◆ **Brief**: Reproduce the lines below exactly. Skip images.

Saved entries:

%%

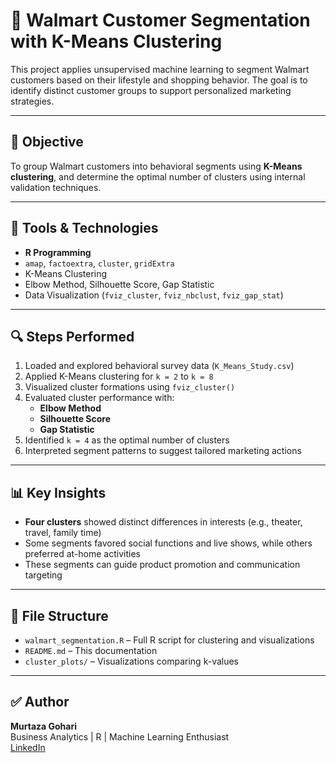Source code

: # 🛒 Walmart Customer Segmentation with K-Means Clustering

This project applies unsupervised machine learning to segment Walmart customers based on their lifestyle and shopping behavior. The goal is to identify distinct customer groups to support personalized marketing strategies.

---

## 📌 Objective

To group Walmart customers into behavioral segments using **K-Means clustering**, and determine the optimal number of clusters using internal validation techniques.

---

## 🧰 Tools & Technologies
- **R Programming**
- `amap`, `factoextra`, `cluster`, `gridExtra`
- K-Means Clustering
- Elbow Method, Silhouette Score, Gap Statistic
- Data Visualization (`fviz_cluster`, `fviz_nbclust`, `fviz_gap_stat`)

---

## 🔍 Steps Performed
1. Loaded and explored behavioral survey data (`K_Means_Study.csv`)
2. Applied K-Means clustering for `k = 2` to `k = 8`
3. Visualized cluster formations using `fviz_cluster()`
4. Evaluated cluster performance with:
   - **Elbow Method**
   - **Silhouette Score**
   - **Gap Statistic**
5. Identified `k = 4` as the optimal number of clusters
6. Interpreted segment patterns to suggest tailored marketing actions

---

## 📊 Key Insights
- **Four clusters** showed distinct differences in interests (e.g., theater, travel, family time)
- Some segments favored social functions and live shows, while others preferred at-home activities
- These segments can guide product promotion and communication targeting

---

## 📁 File Structure
- `walmart_segmentation.R` – Full R script for clustering and visualizations
- `README.md` – This documentation
- `cluster_plots/` – Visualizations comparing k-values

---

## ✅ Author  
**Murtaza Gohari**  
Business Analytics | R | Machine Learning Enthusiast  
[LinkedIn](https://www.linkedin.com/in/murtaza-gohari4747)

%%

◆ **Exercise result**:
Source code

: # 🛒 Walmart Customer Segmentation with K-Means Clustering

This project applies unsupervised machine learning to segment Walmart customers based on their lifestyle and shopping behavior. The goal is to identify distinct customer groups to support personalized marketing strategies.

---

## 📌 Objective

To group Walmart customers into behavioral segments using **K-Means clustering**, and determine the optimal number of clusters using internal validation techniques.

---

## 🧰 Tools & Technologies
- **R Programming**
- `amap`, `factoextra`, `cluster`, `gridExtra`
- K-Means Clustering
- Elbow Method, Silhouette Score, Gap Statistic
- Data Visualization (`fviz_cluster`, `fviz_nbclust`, `fviz_gap_stat`)

---

## 🔍 Steps Performed
1. Loaded and explored behavioral survey data (`K_Means_Study.csv`)
2. Applied K-Means clustering for `k = 2` to `k = 8`
3. Visualized cluster formations using `fviz_cluster()`
4. Evaluated cluster performance with:
   - **Elbow Method**
   - **Silhouette Score**
   - **Gap Statistic**
5. Identified `k = 4` as the optimal number of clusters
6. Interpreted segment patterns to suggest tailored marketing actions

---

## 📊 Key Insights
- **Four clusters** showed distinct differences in interests (e.g., theater, travel, family time)
- Some segments favored social functions and live shows, while others preferred at-home activities
- These segments can guide product promotion and communication targeting

---

## 📁 File Structure
- `walmart_segmentation.R` – Full R script for clustering and visualizations
- `README.md` – This documentation
- `cluster_plots/` – Visualizations comparing k-values

---

## ✅ Author  
**Murtaza Gohari**  
Business Analytics | R | Machine Learning Enthusiast  
[LinkedIn](https://www.linkedin.com/in/murtaza-gohari4747)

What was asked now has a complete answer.